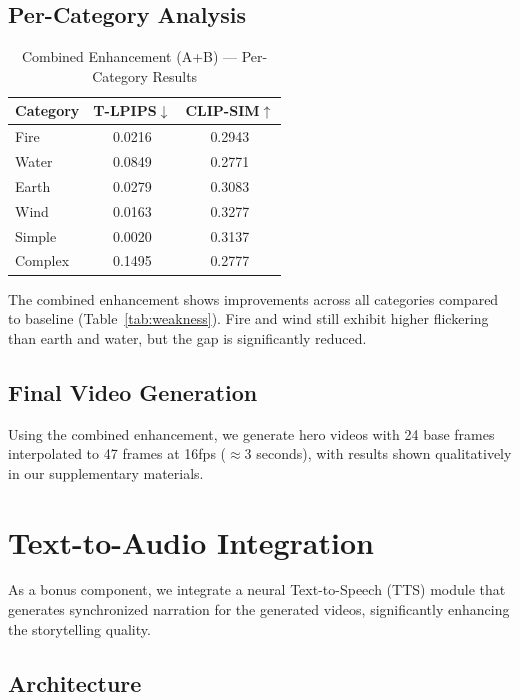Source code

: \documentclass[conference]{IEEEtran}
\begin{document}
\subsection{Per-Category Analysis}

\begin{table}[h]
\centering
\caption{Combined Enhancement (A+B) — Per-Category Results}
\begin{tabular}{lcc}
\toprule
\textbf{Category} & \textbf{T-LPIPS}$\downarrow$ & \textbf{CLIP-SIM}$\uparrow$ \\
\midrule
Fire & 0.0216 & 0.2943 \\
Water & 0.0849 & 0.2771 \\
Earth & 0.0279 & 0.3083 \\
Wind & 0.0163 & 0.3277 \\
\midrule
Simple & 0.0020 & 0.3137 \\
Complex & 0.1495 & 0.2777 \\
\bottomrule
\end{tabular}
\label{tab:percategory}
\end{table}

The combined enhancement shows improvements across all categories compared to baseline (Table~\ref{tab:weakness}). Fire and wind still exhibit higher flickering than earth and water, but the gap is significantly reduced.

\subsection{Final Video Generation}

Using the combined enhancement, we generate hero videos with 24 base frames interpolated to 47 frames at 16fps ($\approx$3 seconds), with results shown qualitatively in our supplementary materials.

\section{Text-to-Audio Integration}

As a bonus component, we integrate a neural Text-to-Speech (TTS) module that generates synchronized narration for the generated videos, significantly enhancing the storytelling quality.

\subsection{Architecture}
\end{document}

Task objective: Starting at the line that contains "Simple & 0.0020 & 0.3137 \\", copy every line down to the last line of the records above, exactly as written.

Solution to the problem:
Simple & 0.0020 & 0.3137 \\
Complex & 0.1495 & 0.2777 \\
\bottomrule
\end{tabular}
\label{tab:percategory}
\end{table}

The combined enhancement shows improvements across all categories compared to baseline (Table~\ref{tab:weakness}). Fire and wind still exhibit higher flickering than earth and water, but the gap is significantly reduced.

\subsection{Final Video Generation}

Using the combined enhancement, we generate hero videos with 24 base frames interpolated to 47 frames at 16fps ($\approx$3 seconds), with results shown qualitatively in our supplementary materials.

\section{Text-to-Audio Integration}

As a bonus component, we integrate a neural Text-to-Speech (TTS) module that generates synchronized narration for the generated videos, significantly enhancing the storytelling quality.

\subsection{Architecture}
\end{document}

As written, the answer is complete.